Surprisingly, studies have not supported this “common sense” view. In fact, it’s been found that students who are happier are more likely to act on social causes they care about — from environmental issues to countering white supremacy. In two different experiments, happier students were more likely to sign up to stay informed about the issues, donate money, and engage in protests. Data from the 2010 US General Social Survey complements this research. It shows that the happiest people are less worried about the environment, but are still more likely to have actually taken actions to protect the environment.

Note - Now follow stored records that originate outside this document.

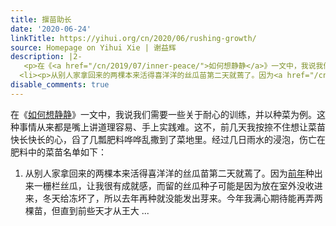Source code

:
 ```yaml
---
title: 揠苗助长
date: '2020-06-24'
linkTitle: https://yihui.org/cn/2020/06/rushing-growth/
source: Homepage on Yihui Xie | 谢益辉
description: |2-
   <p>在《<a href="/cn/2019/07/inner-peace/">如何想静静</a>》一文中，我说我们需要一些关于耐心的训练，并以种菜为例。这种事情从来都是嘴上讲道理容易、手上实践难。这不，前几天我按捺不住想让菜苗快长快长的心，舀了几瓢肥料哗哗乱撒到了菜地里。经过几日雨水的浸泡，伤亡在肥料中的菜苗名单如下：</p> <ol>
  <li><p>从别人家拿回来的两棵本来活得喜洋洋的丝瓜苗第二天就蔫了。因为<a href="/cn/2018/10/fence-lawn/">前年</a>种出来一栅栏丝瓜，让我很有成就感，而留的丝瓜种子可能是因为放在室外没收进来，冬天给冻坏了，所以去年再种就没能发出芽来。今年我满心期待能再弄两棵苗，但直到前些天才从王大 ...
disable_comments: true
---
```

 <p>在《<a href="/cn/2019/07/inner-peace/">如何想静静</a>》一文中，我说我们需要一些关于耐心的训练，并以种菜为例。这种事情从来都是嘴上讲道理容易、手上实践难。这不，前几天我按捺不住想让菜苗快长快长的心，舀了几瓢肥料哗哗乱撒到了菜地里。经过几日雨水的浸泡，伤亡在肥料中的菜苗名单如下：</p> <ol>
<li><p>从别人家拿回来的两棵本来活得喜洋洋的丝瓜苗第二天就蔫了。因为<a href="/cn/2018/10/fence-lawn/">前年</a>种出来一栅栏丝瓜，让我很有成就感，而留的丝瓜种子可能是因为放在室外没收进来，冬天给冻坏了，所以去年再种就没能发出芽来。今年我满心期待能再弄两棵苗，但直到前些天才从王大 ...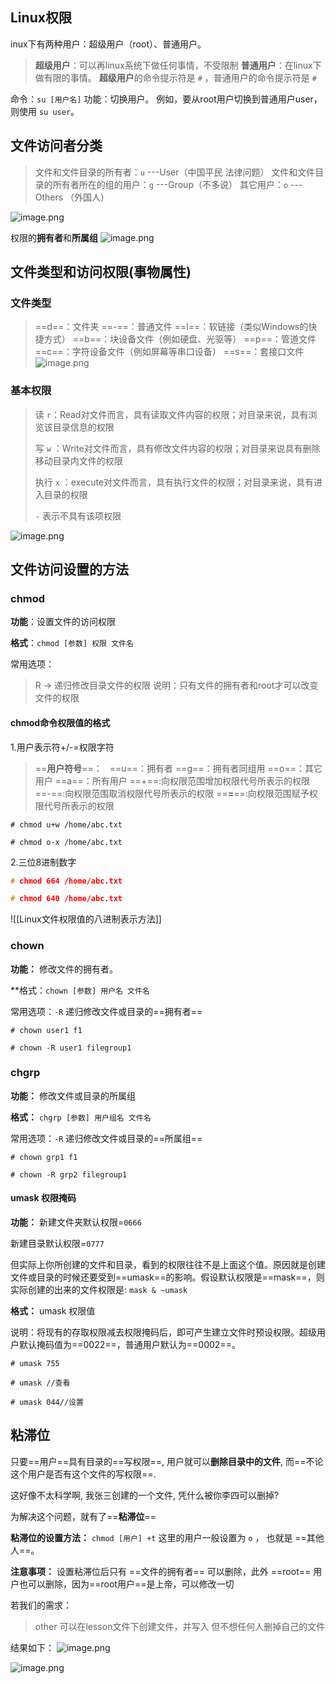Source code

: ## Linux权限
inux下有两种用户：超级用户（root）、普通用户。

>**超级用户**：可以再linux系统下做任何事情，不受限制
>**普通用户**：在linux下做有限的事情。
>**超级用户**的命令提示符是  `#`  ，普通用户的命令提示符是 `#` 

命令：`su [用户名]`
功能：切换用户。
例如，要从root用户切换到普通用户user，则使用 `su user`。 

## 文件访问者分类
>文件和文件目录的所有者：`u` ---User（中国平民 法律问题）
>文件和文件目录的所有者所在的组的用户：`g`  ---Group（不多说）
>其它用户：`o`  ---Others （外国人）


![image.png](https://image-1311137268.cos.ap-chengdu.myqcloud.com/SiYuan/20230315175300.png)


权限的**拥有者**和**所属组**
![image.png](https://image-1311137268.cos.ap-chengdu.myqcloud.com/SiYuan/20230315175449.png)




## 文件类型和访问权限(事物属性)
### 文件类型
>==d==：文件夹
>==-==：普通文件
>==l==：软链接（类似Windows的快捷方式）
>==b==：块设备文件（例如硬盘、光驱等）
>==p==：管道文件
>==c==：字符设备文件（例如屏幕等串口设备）
>==s==：套接口文件
![image.png](https://image-1311137268.cos.ap-chengdu.myqcloud.com/SiYuan/20230315175506.png)


### 基本权限
>读  `r`：Read对文件而言，具有读取文件内容的权限；对目录来说，具有浏览该目录信息的权限
>
>写  `w` ：Write对文件而言，具有修改文件内容的权限；对目录来说具有删除移动目录内文件的权限
>
>执行 `x` ：execute对文件而言，具有执行文件的权限；对目录来说，具有进入目录的权限
>
> `-`   表示不具有该项权限

![image.png](https://image-1311137268.cos.ap-chengdu.myqcloud.com/SiYuan/20230315175746.png)


## 文件访问设置的方法
### chmod
**功能**：设置文件的访问权限

**格式**：`chmod [参数] 权限 文件名`

常用选项：

> R -> 递归修改目录文件的权限
> 说明：只有文件的拥有者和root才可以改变文件的权限


#### chmod命令权限值的格式
1.用户表示符+/-=权限字符

>==**用户符号**==：  
>==u==：拥有者
>==g==：拥有者同组用
>==o==：其它用户
>==a==：所有用户
>==+==:向权限范围增加权限代号所表示的权限
>==-==:向权限范围取消权限代号所表示的权限
>==**=**==:向权限范围赋予权限代号所表示的权限

```linux
# chmod u+w /home/abc.txt

# chmod o-x /home/abc.txt
```


2.三位8进制数字

```c
# chmod 664 /home/abc.txt

# chmod 640 /home/abc.txt
```

![[Linux文件权限值的八进制表示方法]]


### chown
**功能：** 修改文件的拥有者。

**格式：`chown [参数] 用户名 文件名`

常用选项：`-R`  递归修改文件或目录的==拥有者==

```linux
# chown user1 f1

# chown -R user1 filegroup1
```



### chgrp
**功能：** 修改文件或目录的所属组

**格式：** `chgrp [参数] 用户组名 文件名`

常用选项：`-R` 递归修改文件或目录的==所属组==


```linux
# chown grp1 f1

# chown -R grp2 filegroup1
```


#### umask 权限掩码
**功能：**
新建文件夹默认权限=`0666`

新建目录默认权限=`0777`

但实际上你所创建的文件和目录，看到的权限往往不是上面这个值。原因就是创建文件或目录的时候还要受到==umask==的影响。假设默认权限是==mask==，则实际创建的出来的文件权限是: `mask & ~umask`

**格式：** umask 权限值

说明：将现有的存取权限减去权限掩码后，即可产生建立文件时预设权限。超级用户默认掩码值为==0022==，普通用户默认为==0002==。

```linux
# umask 755

# umask //查看

# umask 044//设置
```


## 粘滞位

只要==用户==具有目录的==写权限==, 用户就可以**删除目录中的文件**, 而==不论这个用户是否有这个文件的写权限==.

这好像不太科学啊, 我张三创建的一个文件, 凭什么被你李四可以删掉?

为解决这个问题，就有了==**粘滞位**== 


**粘滞位的设置方法：** `chmod [用户] +t`  这里的用户一般设置为 `o` ， 也就是 ==其他人==。

**注意事项：** 设置粘滞位后只有 ==文件的拥有者== 可以删除，此外 ==root== 用户也可以删除，因为==root用户==是上帝，可以修改一切

若我们的需求：
>other 可以在lesson文件下创建文件，并写入
>但不想任何人删掉自己的文件

结果如下：
![image.png](https://image-1311137268.cos.ap-chengdu.myqcloud.com/SiYuan/20230315175933.png)


![image.png](https://image-1311137268.cos.ap-chengdu.myqcloud.com/SiYuan/20230315175941.png)
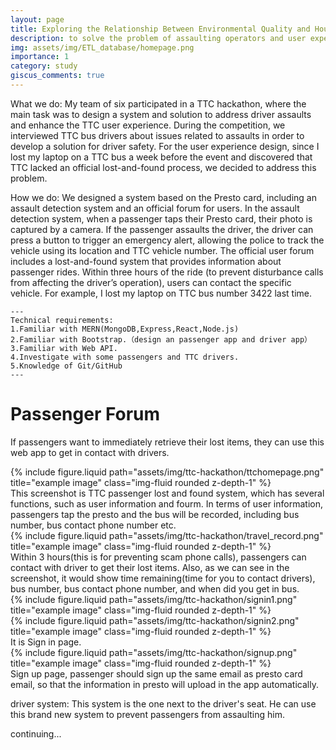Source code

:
 ```yaml
---
layout: page
title: Exploring the Relationship Between Environmental Quality and Housing prices in Canada:An ETL study in data science
description: to solve the problem of assaulting operators and user experience.
img: assets/img/ETL_database/homepage.png
importance: 1
category: study 
giscus_comments: true
---
```

What we do: My team of six participated in a TTC hackathon, where the main task was to design a system and solution to address driver assaults and enhance the TTC user experience. During the competition, we interviewed TTC bus drivers about issues related to assaults in order to develop a solution for driver safety. For the user experience design, since I lost my laptop on a TTC bus a week before the event and discovered that TTC lacked an official lost-and-found process, we decided to address this problem.

How we do: We designed a system based on the Presto card, including an assault detection system and an official forum for users. In the assault detection system, when a passenger taps their Presto card, their photo is captured by a camera. If the passenger assaults the driver, the driver can press a button to trigger an emergency alert, allowing the police to track the vehicle using its location and TTC vehicle number. The official user forum includes a lost-and-found system that provides information about passenger rides. Within three hours of the ride (to prevent disturbance calls from affecting the driver’s operation), users can contact the specific vehicle. For example, I lost my laptop on TTC bus number 3422 last time.

    ---
    Technical requirements:
    1.Familiar with MERN(MongoDB,Express,React,Node.js)
    2.Familiar with Bootstrap.（design an passenger app and driver app）
    3.Familiar with Web API.
    4.Investigate with some passengers and TTC drivers.
    5.Knowledge of Git/GitHub
    ---

# Passenger Forum
If passengers want to immediately retrieve their lost items, they can use this web app to get in contact with drivers.
<div class="row">
    <div class="col-sm mt-3 mt-md-0">
        {% include figure.liquid path="assets/img/ttc-hackathon/ttchomepage.png" title="example image" class="img-fluid rounded z-depth-1" %}
    </div>
</div>
<div class="caption">
    This screenshot is TTC passenger lost and found system, which has several functions, such as user information and fourm. In terms of user information, passengers tap the presto and the bus will be recorded, including bus number, bus contact phone number etc.
</div>

<div class="row">
    <div class="col-sm mt-3 mt-md-0">
        {% include figure.liquid path="assets/img/ttc-hackathon/travel_record.png" title="example image" class="img-fluid rounded z-depth-1" %}
    </div>
</div>
<div class="caption">
    Within 3 hours(this is for preventing scam phone calls), passengers can contact with driver to get their lost items. Also, as we can see in the screenshot, it would show time remaining(time for you to contact drivers), bus number, bus contact phone number, and when did you get in bus.
</div>

<div class="row justify-content-sm-center">
    <div class="col-sm-8 mt-3 mt-md-0">
        {% include figure.liquid path="assets/img/ttc-hackathon/signin1.png" title="example image" class="img-fluid rounded z-depth-1" %}
    </div>
    <div class="col-sm-4 mt-3 mt-md-0">
        {% include figure.liquid path="assets/img/ttc-hackathon/signin2.png" title="example image" class="img-fluid rounded z-depth-1" %}
    </div>
</div>
<div class="caption">
    It is Sign in page.
</div>

<div class="row">
    <div class="col-sm mt-3 mt-md-0">
        {% include figure.liquid path="assets/img/ttc-hackathon/signup.png" title="example image" class="img-fluid rounded z-depth-1" %}
    </div>
</div>

<div class="caption">
    Sign up page, passenger should sign up the same email as presto card email, so that the information in presto will upload in the app automatically.
</div>

driver system: This system is the one next to the driver's seat. He can use this brand new system to prevent passengers from assaulting him.

continuing...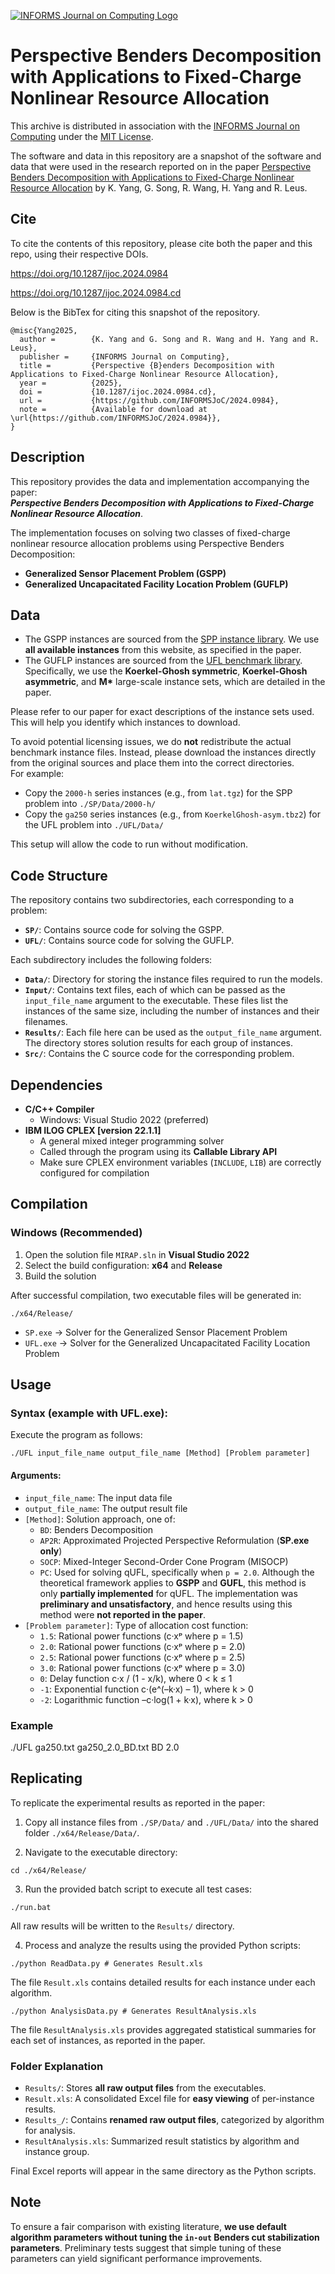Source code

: [![INFORMS Journal on Computing Logo](https://INFORMSJoC.github.io/logos/INFORMS_Journal_on_Computing_Header.jpg)](https://pubsonline.informs.org/journal/ijoc)

# Perspective Benders Decomposition with Applications to Fixed-Charge Nonlinear Resource Allocation

This archive is distributed in association with the [INFORMS Journal on
Computing](https://pubsonline.informs.org/journal/ijoc) under the [MIT License](LICENSE).

The software and data in this repository are a snapshot of the software and data
that were used in the research reported on in the paper [Perspective Benders Decomposition with Applications to Fixed-Charge Nonlinear Resource Allocation](https://doi.org/10.1287/ijoc.2024.0984) by K. Yang, G. Song, R. Wang, H. Yang and R. Leus.

## Cite

To cite the contents of this repository, please cite both the paper and this repo, using their respective DOIs.

https://doi.org/10.1287/ijoc.2024.0984

https://doi.org/10.1287/ijoc.2024.0984.cd

Below is the BibTex for citing this snapshot of the repository.

```
@misc{Yang2025,
  author =        {K. Yang and G. Song and R. Wang and H. Yang and R. Leus},
  publisher =     {INFORMS Journal on Computing},
  title =         {Perspective {B}enders Decomposition with Applications to Fixed-Charge Nonlinear Resource Allocation},
  year =          {2025},
  doi =           {10.1287/ijoc.2024.0984.cd},
  url =           {https://github.com/INFORMSJoC/2024.0984},
  note =          {Available for download at \url{https://github.com/INFORMSJoC/2024.0984}},
}
```

## Description

This repository provides the data and implementation accompanying the paper:  
**_Perspective Benders Decomposition with Applications to Fixed-Charge Nonlinear Resource Allocation_**.

The implementation focuses on solving two classes of fixed-charge nonlinear resource allocation problems using Perspective Benders Decomposition:

- **Generalized Sensor Placement Problem (GSPP)**
- **Generalized Uncapacitated Facility Location Problem (GUFLP)**

## Data

* The GSPP instances are sourced from the [SPP instance library](https://commalab.di.unipi.it/datasets/RDR/). We use **all available instances** from this website, as specified in the paper.
* The GUFLP instances are sourced from the [UFL benchmark library](https://resources.mpi-inf.mpg.de/departments/d1/projects/benchmarks/UflLib/packages.html). Specifically, we use the **Koerkel-Ghosh symmetric**, **Koerkel-Ghosh asymmetric**, and **M\*** large-scale instance sets, which are detailed in the paper.

Please refer to our paper for exact descriptions of the instance sets used. This will help you identify which instances to download.

To avoid potential licensing issues, we do **not** redistribute the actual benchmark instance files. Instead, please download the instances directly from the original sources and place them into the correct directories.  
For example:

- Copy the `2000-h` series instances (e.g., from `lat.tgz`) for the SPP problem into `./SP/Data/2000-h/`
- Copy the `ga250` series instances (e.g., from `KoerkelGhosh-asym.tbz2`) for the UFL problem into `./UFL/Data/`

This setup will allow the code to run without modification.


## Code Structure

The repository contains two subdirectories, each corresponding to a problem:

- **`SP/`**: Contains source code for solving the GSPP.
- **`UFL/`**: Contains source code for solving the GUFLP.

Each subdirectory includes the following folders:

- **`Data/`**: Directory for storing the instance files required to run the models.
- **`Input/`**: Contains text files, each of which can be passed as the `input_file_name` argument to the executable. These files list the instances of the same size, including the number of instances and their filenames.
- **`Results/`**: Each file here can be used as the `output_file_name` argument. The directory stores solution results for each group of instances.
- **`Src/`**: Contains the C source code for the corresponding problem.

## Dependencies

- **C/C++ Compiler**
  - Windows: Visual Studio 2022 (preferred)
- **IBM ILOG CPLEX [version 22.1.1]**
  - A general mixed integer programming solver
  - Called through the program using its **Callable Library API**
  - Make sure CPLEX environment variables (`INCLUDE`, `LIB`) are correctly configured for compilation

## Compilation

### Windows (Recommended)

1. Open the solution file `MIRAP.sln` in **Visual Studio 2022**
2. Select the build configuration: **x64** and **Release**
3. Build the solution

After successful compilation, two executable files will be generated in:
```
./x64/Release/
```

- `SP.exe` → Solver for the Generalized Sensor Placement Problem  
- `UFL.exe` → Solver for the Generalized Uncapacitated Facility Location Problem

## Usage

### Syntax (example with UFL.exe):

Execute the program as follows:

```
./UFL input_file_name output_file_name [Method] [Problem parameter]
```

#### Arguments:

- `input_file_name`: The input data file
- `output_file_name`: The output result file
- `[Method]`: Solution approach, one of:
  - `BD`: Benders Decomposition
  - `AP2R`: Approximated Projected Perspective Reformulation (**SP.exe only**)
  - `SOCP`: Mixed-Integer Second-Order Cone Program (MISOCP)
  - `PC`: Used for solving qUFL, specifically when `p = 2.0`. Although the theoretical framework applies to **GSPP** and **GUFL**, this method is only **partially implemented** for qUFL. The implementation was **preliminary and unsatisfactory**, and hence results using this method were **not reported in the paper**. 
- `[Problem parameter]`: Type of allocation cost function:
  - `1.5`: Rational power functions (c·xᵖ where p = 1.5)
  - `2.0`: Rational power functions (c·xᵖ where p = 2.0)
  - `2.5`: Rational power functions (c·xᵖ where p = 2.5)
  - `3.0`: Rational power functions (c·xᵖ where p = 3.0)
  - `0`: Delay function c·x / (1 - x/k), where 0 < k ≤ 1
  - `-1`: Exponential function c·(e^(–k·x) – 1), where k > 0
  - `-2`: Logarithmic function –c·log(1 + k·x), where k > 0

### Example

./UFL ga250.txt ga250_2.0_BD.txt BD 2.0

## Replicating

To replicate the experimental results as reported in the paper:

1. Copy all instance files from `./SP/Data/` and `./UFL/Data/` into the shared folder `./x64/Release/Data/`.

2. Navigate to the executable directory:
```
cd ./x64/Release/
```
3. Run the provided batch script to execute all test cases:
```
./run.bat
```
All raw results will be written to the `Results/` directory.

4. Process and analyze the results using the provided Python scripts:
```
./python ReadData.py # Generates Result.xls 
```

The file `Result.xls` contains detailed results for each instance under each algorithm.

```
./python AnalysisData.py # Generates ResultAnalysis.xls
```
The file `ResultAnalysis.xls` provides aggregated statistical summaries for each set of instances, as reported in the paper.

### Folder Explanation

* `Results/`: Stores **all raw output files** from the executables.
* `Result.xls`: A consolidated Excel file for **easy viewing** of per-instance results.
* `Results_/`: Contains **renamed raw output files**, categorized by algorithm for analysis.
* `ResultAnalysis.xls`: Summarized result statistics by algorithm and instance group.

Final Excel reports will appear in the same directory as the Python scripts.

## Note

To ensure a fair comparison with existing literature, **we use default algorithm parameters without tuning the `in-out` Benders cut stabilization parameters**. Preliminary tests suggest that simple tuning of these parameters can yield significant performance improvements.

Far from weakening our social engagement, feeling better may give us the inner resources we need to take on difficult issues without being paralyzed. Perhaps there are other factors at play too. A longitudinal study of middle school students found that their levels of gratitude predicted how much they would help others, and how connected they would feel at the broader community level, six months later. It may be that, rather than making us complacent, gratitude, like happiness, can give our life a greater sense of purpose and of orientation toward our community. These, in turn, might nudge us to take social action.
It could also be that feelings like despair or rage actually overwhelm us into inaction, or into not seeing the broader picture, and therefore not acting strategically. This latter possibility would be consistent with the broaden and build theory, which holds that experiencing positive emotions gives us a broader view of the situation before us, perhaps helping us to think more clearly and imaginatively, and to recall the long-term. Some experimental evidence supports this theory.
There are many models of why humans take action, and several may help explain what’s happening when people choose to become active in social causes. Research done by James Prochaska since the 1970s on one model of behavior change suggests that negativity isn’t a good motivator for action. Instead, feeling good about ourselves seems to improve our likelihood of long-term behavior change. Perhaps happiness and gratitude make us feel more optimistic, make us believe that change is possible and help motivate us to try to make it happen.
Few alive today know more about working nonviolently for social change than the man who wrote the foreword to my book, George Lakey. He has worked with myriad social change campaigns since the US civil rights movement, and has compiled a database analyzing hundreds of tactics from nearly 200 countries.
Lakey writes that focusing on what can be achieved, and on tactics that work, has helped to build people up, keeping them involved in the slow and daunting job of pushing for major changes like ending segregation in the US or helping women win the right to vote. In Lakey’s view, building a strong feeling of community, focusing on effective strategy, and experiencing shared moments of joy and elevation as well as honestly appraising what tactics aren’t working and need to change, are what keeps people motivated to stay active. So once people have some understanding of the social problems to be addressed, Lakey advises against spending time dwelling on them.
This is counter to what we’d do if we think that anger is the best motivator of social change. In that case, we would continually talk about the problem to make people feel angrier and angrier and thus more and more likely to act.
The findings discussed in this post aren’t suggesting that anger, rumination, fear or other responses are unreasonable when confronting issues like segregation or the lack of voting rights. But those responses on their own don’t seem to be the most likely to turn into social action. Of course, there can be individual variations in the trends discussed here and more research is needed to better understand the influence of gender, personality, culture, socioeconomic status, and many other factors.